Entries taken from a collection:
+ + +

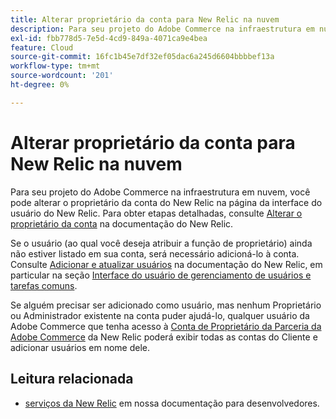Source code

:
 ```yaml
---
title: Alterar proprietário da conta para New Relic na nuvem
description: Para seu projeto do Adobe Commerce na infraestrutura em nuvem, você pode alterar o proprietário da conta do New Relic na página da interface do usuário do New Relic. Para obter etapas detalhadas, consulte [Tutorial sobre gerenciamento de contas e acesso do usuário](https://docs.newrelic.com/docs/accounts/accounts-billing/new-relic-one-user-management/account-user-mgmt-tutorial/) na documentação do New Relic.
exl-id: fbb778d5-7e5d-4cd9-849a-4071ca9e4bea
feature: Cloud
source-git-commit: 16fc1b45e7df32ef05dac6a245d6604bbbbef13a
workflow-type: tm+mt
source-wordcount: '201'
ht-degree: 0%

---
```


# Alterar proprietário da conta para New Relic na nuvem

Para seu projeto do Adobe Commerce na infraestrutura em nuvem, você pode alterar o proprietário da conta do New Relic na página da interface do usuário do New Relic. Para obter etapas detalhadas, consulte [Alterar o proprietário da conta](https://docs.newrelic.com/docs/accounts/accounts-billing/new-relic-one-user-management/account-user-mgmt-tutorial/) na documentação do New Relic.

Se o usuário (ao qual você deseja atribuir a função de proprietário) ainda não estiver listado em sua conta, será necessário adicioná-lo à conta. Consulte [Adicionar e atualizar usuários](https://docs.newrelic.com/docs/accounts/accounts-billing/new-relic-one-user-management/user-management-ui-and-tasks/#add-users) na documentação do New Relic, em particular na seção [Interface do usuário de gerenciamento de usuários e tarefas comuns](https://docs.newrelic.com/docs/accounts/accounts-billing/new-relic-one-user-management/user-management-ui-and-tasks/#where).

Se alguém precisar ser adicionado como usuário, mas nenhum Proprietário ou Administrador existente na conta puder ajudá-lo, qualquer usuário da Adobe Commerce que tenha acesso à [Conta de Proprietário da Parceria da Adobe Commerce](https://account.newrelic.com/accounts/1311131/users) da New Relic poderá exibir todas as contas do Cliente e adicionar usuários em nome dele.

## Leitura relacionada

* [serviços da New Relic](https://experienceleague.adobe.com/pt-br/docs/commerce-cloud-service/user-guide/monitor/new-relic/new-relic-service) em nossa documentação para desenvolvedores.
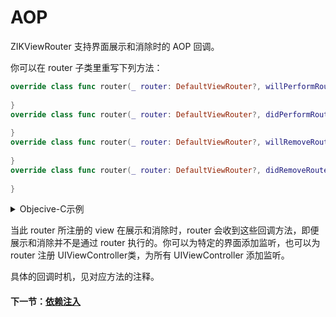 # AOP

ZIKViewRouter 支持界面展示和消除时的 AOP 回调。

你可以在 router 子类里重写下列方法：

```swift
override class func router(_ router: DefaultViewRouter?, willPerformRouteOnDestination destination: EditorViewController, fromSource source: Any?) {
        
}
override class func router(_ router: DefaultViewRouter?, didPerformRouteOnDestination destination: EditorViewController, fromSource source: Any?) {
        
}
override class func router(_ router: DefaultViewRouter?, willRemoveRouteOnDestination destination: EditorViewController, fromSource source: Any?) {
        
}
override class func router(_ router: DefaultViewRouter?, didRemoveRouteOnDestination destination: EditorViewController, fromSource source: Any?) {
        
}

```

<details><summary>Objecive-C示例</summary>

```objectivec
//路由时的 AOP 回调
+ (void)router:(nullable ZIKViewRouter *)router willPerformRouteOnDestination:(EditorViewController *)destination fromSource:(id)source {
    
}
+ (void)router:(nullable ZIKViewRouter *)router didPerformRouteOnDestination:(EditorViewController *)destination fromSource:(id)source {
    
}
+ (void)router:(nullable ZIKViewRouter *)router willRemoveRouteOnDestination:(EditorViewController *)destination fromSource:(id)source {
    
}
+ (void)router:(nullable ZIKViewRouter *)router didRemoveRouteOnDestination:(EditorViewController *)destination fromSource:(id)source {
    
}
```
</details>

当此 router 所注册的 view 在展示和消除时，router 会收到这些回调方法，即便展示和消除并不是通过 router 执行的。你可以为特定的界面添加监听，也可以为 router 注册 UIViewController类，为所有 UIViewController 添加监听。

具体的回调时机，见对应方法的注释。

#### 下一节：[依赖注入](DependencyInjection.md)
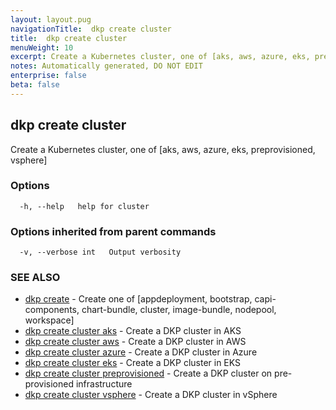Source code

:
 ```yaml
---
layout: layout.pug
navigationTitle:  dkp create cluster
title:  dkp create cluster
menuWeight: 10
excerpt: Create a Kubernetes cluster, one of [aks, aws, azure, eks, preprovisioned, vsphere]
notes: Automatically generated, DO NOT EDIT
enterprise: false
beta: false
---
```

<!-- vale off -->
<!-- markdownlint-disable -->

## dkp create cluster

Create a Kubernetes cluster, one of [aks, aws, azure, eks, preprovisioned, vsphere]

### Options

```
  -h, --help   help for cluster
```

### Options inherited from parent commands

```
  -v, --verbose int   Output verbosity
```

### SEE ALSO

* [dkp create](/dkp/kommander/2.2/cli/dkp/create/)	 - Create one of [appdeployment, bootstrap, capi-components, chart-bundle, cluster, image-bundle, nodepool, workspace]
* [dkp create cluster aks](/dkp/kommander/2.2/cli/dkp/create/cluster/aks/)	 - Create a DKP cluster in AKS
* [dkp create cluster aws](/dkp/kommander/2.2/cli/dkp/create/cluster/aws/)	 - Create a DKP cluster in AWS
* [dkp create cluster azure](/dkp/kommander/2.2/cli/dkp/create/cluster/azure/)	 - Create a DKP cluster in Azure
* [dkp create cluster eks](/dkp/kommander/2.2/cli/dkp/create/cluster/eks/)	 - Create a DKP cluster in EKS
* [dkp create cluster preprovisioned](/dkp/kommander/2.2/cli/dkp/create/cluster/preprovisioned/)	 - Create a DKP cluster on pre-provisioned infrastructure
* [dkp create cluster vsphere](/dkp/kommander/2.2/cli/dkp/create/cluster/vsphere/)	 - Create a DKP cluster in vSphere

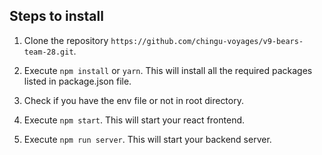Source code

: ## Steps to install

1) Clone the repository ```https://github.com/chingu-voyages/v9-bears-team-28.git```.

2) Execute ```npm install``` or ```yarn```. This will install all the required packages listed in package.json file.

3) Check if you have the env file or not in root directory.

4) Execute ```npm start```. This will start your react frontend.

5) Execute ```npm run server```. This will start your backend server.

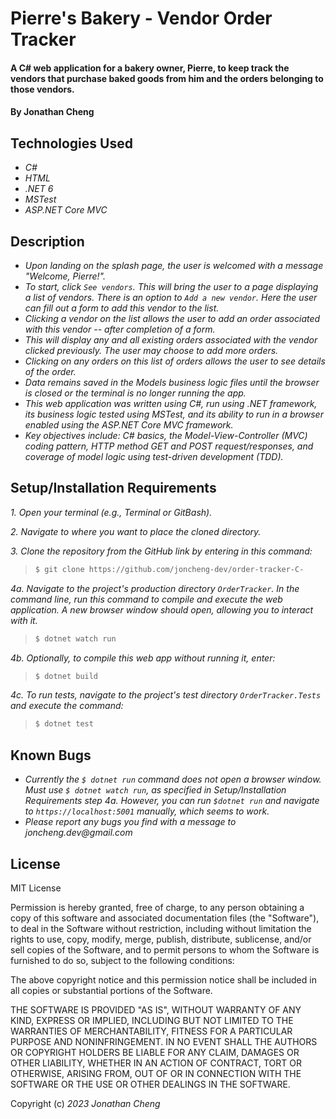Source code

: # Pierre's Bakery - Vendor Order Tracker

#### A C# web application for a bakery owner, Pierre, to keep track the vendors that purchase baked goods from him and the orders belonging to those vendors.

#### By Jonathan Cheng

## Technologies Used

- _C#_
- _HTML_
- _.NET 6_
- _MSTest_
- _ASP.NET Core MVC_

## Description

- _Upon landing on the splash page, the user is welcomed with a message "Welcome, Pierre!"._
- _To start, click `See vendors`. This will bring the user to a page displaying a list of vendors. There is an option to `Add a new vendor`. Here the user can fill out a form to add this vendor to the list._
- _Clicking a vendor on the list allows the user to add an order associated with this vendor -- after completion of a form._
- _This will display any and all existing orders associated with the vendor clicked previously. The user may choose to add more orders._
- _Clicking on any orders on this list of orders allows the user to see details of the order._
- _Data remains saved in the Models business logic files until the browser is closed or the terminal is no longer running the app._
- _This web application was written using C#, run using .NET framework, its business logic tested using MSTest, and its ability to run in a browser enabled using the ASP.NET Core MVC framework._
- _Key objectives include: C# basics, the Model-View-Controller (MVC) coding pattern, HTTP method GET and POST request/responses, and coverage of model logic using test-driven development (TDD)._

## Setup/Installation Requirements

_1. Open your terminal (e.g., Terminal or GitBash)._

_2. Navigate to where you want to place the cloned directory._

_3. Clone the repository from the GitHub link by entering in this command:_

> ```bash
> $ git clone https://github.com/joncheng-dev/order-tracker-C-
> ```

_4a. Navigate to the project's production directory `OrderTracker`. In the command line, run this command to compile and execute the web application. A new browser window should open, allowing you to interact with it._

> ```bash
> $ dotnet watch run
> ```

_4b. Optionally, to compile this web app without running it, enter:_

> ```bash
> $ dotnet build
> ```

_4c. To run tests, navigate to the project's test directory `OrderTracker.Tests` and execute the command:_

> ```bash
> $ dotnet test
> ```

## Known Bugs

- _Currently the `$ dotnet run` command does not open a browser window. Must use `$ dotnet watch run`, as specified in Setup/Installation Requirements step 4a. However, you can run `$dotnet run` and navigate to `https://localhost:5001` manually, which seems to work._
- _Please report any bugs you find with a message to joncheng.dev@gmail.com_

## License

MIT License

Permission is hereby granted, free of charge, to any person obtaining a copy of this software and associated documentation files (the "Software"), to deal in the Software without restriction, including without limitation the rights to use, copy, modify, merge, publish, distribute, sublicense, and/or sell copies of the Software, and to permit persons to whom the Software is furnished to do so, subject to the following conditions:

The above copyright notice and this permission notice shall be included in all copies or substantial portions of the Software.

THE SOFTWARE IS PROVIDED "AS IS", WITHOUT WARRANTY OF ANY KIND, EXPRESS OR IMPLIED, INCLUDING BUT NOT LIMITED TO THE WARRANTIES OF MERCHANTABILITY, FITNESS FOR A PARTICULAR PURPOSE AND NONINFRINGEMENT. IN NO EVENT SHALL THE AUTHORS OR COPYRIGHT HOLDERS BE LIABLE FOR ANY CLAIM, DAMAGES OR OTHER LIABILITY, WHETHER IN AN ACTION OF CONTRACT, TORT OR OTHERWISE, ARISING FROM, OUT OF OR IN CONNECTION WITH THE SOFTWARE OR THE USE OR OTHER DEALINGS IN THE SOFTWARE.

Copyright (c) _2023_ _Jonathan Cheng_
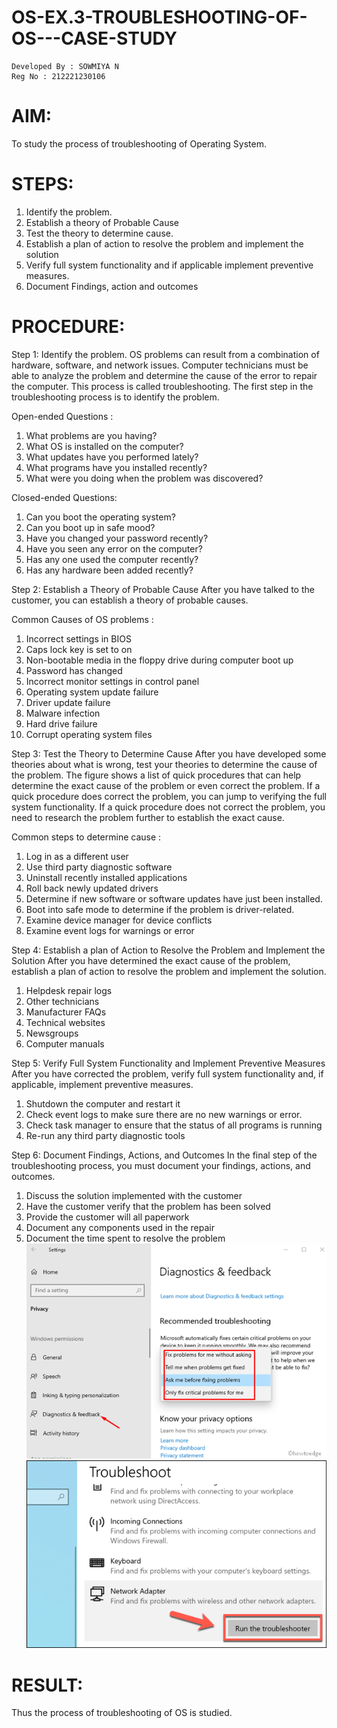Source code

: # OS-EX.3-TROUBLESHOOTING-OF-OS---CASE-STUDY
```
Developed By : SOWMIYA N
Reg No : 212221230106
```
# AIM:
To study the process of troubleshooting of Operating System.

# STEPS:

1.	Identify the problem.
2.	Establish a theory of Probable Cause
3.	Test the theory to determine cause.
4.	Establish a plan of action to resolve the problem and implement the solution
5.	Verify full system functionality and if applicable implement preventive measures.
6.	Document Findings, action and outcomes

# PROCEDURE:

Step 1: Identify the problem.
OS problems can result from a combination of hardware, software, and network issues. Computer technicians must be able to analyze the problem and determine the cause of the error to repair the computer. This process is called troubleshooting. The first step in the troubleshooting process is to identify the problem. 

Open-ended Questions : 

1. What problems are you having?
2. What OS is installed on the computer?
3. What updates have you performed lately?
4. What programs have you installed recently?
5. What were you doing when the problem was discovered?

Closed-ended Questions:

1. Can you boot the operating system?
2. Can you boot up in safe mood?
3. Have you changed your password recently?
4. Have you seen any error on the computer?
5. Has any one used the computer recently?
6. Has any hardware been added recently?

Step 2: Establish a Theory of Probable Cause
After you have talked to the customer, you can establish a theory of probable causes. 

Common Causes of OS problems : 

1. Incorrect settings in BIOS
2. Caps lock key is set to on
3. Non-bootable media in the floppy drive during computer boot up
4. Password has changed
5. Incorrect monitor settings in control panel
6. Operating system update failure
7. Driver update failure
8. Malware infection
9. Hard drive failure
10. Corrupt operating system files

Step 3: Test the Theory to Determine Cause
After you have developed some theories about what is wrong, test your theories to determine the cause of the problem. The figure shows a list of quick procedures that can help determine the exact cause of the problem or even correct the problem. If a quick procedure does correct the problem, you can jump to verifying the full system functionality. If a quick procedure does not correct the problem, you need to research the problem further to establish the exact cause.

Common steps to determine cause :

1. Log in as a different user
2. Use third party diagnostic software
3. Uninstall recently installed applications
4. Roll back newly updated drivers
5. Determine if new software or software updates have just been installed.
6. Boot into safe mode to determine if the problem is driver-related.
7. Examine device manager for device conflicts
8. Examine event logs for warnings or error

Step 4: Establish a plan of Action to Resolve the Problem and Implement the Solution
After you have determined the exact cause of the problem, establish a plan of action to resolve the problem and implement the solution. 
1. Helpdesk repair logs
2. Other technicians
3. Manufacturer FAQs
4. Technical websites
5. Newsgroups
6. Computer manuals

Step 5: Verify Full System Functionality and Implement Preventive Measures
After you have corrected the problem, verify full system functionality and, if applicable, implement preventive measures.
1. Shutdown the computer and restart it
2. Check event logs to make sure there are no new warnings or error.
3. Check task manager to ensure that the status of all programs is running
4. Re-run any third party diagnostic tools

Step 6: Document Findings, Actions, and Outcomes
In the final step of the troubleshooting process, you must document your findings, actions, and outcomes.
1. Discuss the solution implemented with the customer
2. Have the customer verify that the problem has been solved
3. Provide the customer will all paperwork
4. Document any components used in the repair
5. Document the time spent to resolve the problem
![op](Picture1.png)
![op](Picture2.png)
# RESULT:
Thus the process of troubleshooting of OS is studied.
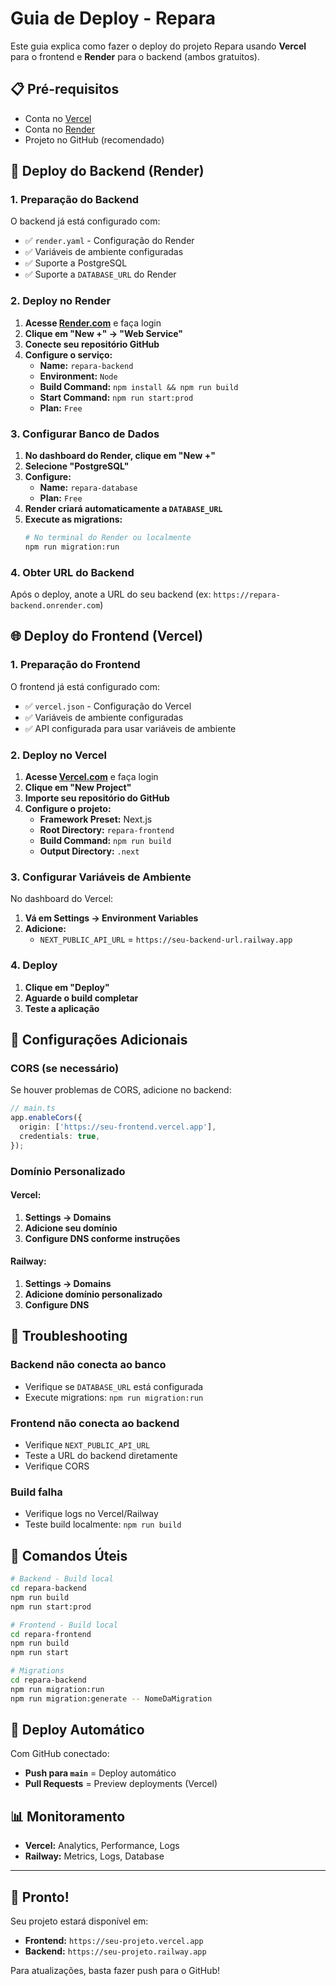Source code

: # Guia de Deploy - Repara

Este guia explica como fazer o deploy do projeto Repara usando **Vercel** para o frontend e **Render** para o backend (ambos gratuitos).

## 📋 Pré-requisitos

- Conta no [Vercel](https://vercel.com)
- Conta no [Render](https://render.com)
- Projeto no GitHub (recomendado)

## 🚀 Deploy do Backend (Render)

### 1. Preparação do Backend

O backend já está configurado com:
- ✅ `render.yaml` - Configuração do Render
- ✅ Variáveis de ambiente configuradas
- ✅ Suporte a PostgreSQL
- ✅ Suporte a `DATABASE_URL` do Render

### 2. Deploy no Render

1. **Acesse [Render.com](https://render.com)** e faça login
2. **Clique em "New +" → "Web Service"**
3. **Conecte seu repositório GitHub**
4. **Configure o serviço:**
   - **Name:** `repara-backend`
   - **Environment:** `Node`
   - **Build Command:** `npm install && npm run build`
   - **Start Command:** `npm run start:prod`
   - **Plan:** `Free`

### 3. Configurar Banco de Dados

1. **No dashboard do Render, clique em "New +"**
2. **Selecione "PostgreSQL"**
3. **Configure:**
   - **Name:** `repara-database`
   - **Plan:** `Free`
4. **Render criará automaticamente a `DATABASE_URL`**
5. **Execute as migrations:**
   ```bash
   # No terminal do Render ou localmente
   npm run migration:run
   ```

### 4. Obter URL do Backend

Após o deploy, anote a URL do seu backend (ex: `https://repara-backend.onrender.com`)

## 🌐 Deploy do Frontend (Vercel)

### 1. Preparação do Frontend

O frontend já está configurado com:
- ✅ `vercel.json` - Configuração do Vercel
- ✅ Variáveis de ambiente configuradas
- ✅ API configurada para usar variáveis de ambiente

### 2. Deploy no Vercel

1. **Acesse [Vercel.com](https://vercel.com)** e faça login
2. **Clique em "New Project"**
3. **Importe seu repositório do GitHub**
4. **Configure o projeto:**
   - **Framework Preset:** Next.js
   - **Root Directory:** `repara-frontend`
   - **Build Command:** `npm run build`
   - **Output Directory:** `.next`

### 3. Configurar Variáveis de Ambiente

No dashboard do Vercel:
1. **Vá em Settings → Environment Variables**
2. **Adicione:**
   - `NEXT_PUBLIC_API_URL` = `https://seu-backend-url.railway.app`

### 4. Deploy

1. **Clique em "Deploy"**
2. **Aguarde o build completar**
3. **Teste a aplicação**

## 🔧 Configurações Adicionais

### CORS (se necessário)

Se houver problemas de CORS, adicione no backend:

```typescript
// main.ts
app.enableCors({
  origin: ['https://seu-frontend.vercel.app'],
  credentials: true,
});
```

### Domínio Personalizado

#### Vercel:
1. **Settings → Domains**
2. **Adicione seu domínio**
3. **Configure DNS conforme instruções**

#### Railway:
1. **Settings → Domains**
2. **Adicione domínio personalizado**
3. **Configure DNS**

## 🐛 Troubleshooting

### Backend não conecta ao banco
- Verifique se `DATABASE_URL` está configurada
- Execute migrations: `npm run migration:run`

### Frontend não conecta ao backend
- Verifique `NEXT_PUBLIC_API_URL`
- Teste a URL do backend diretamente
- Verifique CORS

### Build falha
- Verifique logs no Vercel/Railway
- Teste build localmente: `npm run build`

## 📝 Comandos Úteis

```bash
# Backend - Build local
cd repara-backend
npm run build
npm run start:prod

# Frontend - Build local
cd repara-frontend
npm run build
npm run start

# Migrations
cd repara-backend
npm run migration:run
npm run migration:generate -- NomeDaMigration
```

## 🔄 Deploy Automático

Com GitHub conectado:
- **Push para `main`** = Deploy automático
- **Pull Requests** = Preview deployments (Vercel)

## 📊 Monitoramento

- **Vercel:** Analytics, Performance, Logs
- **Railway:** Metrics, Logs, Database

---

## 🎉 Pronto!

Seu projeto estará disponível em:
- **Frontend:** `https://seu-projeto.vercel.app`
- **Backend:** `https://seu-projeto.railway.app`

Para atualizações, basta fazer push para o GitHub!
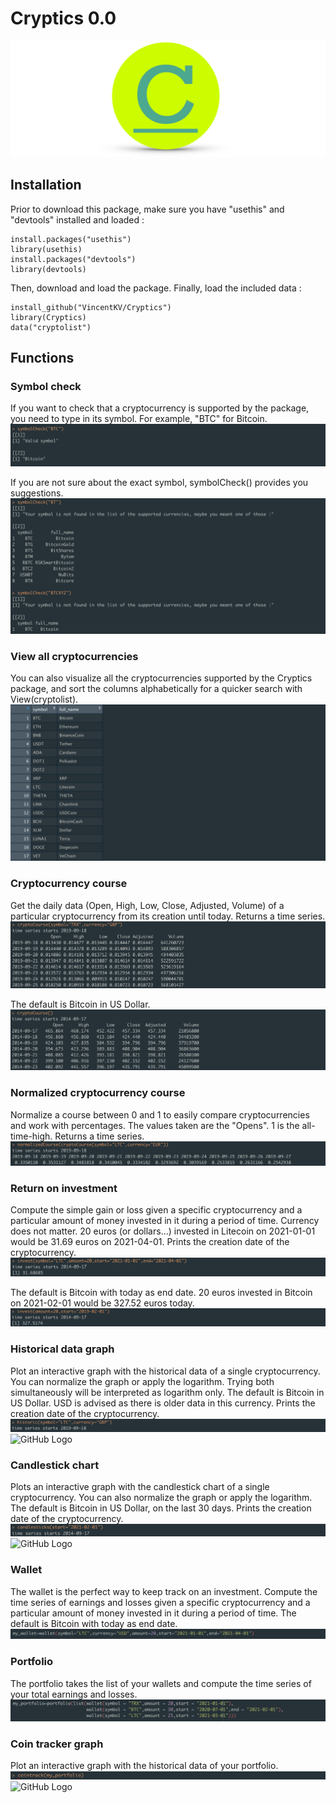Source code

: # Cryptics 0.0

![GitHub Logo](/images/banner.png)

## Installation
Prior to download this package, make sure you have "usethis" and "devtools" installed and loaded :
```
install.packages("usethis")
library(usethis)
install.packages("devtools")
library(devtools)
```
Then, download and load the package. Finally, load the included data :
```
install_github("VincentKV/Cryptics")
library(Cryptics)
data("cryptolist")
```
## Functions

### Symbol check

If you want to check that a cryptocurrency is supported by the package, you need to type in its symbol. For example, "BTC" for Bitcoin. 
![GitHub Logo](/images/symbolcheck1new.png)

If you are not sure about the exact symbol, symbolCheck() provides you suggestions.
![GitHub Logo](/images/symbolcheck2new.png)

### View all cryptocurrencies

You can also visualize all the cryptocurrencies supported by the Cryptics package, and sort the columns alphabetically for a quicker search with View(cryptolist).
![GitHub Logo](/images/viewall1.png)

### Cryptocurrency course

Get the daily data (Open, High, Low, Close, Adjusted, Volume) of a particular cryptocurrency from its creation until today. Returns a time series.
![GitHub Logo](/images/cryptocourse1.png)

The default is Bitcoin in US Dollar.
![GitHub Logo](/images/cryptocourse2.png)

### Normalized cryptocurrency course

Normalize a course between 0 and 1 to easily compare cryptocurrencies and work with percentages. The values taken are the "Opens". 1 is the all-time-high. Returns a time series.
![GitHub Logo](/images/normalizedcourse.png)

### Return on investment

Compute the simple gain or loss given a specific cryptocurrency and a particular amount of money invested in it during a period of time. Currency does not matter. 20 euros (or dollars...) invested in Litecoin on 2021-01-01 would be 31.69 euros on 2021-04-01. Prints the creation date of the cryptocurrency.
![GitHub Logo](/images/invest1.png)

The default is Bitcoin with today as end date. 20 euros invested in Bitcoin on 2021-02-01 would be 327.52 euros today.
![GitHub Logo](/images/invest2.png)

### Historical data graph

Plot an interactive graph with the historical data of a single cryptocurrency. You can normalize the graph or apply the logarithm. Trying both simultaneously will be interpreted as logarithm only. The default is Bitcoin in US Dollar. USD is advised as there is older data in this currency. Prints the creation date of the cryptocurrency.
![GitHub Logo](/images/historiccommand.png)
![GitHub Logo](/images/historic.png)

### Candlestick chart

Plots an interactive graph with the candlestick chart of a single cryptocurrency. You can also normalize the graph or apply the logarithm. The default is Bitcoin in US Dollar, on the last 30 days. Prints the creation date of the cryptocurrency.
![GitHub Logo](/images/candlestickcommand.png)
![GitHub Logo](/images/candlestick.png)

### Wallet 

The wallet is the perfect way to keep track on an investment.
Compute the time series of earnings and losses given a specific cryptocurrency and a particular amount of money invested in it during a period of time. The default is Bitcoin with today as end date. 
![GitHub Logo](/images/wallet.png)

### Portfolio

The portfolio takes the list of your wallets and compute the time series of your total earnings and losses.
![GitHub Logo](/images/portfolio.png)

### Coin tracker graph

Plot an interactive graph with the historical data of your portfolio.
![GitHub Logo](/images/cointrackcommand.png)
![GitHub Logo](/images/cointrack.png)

+ + +

Instructions for the task: From the opening line of the entries, copy each line exactly until the line with "detalhadas, consulte [Alterar", which is copied as well; leave out pictures.

Result for this exercise:
Source code

:
 ```yaml
---
title: Alterar proprietário da conta para New Relic na nuvem
description: Para seu projeto do Adobe Commerce na infraestrutura em nuvem, você pode alterar o proprietário da conta do New Relic na página da interface do usuário do New Relic. Para obter etapas detalhadas, consulte [Tutorial sobre gerenciamento de contas e acesso do usuário](https://docs.newrelic.com/docs/accounts/accounts-billing/new-relic-one-user-management/account-user-mgmt-tutorial/) na documentação do New Relic.
exl-id: fbb778d5-7e5d-4cd9-849a-4071ca9e4bea
feature: Cloud
source-git-commit: 16fc1b45e7df32ef05dac6a245d6604bbbbef13a
workflow-type: tm+mt
source-wordcount: '201'
ht-degree: 0%

---
```


# Alterar proprietário da conta para New Relic na nuvem

Para seu projeto do Adobe Commerce na infraestrutura em nuvem, você pode alterar o proprietário da conta do New Relic na página da interface do usuário do New Relic. Para obter etapas detalhadas, consulte [Alterar o proprietário da conta](https://docs.newrelic.com/docs/accounts/accounts-billing/new-relic-one-user-management/account-user-mgmt-tutorial/) na documentação do New Relic.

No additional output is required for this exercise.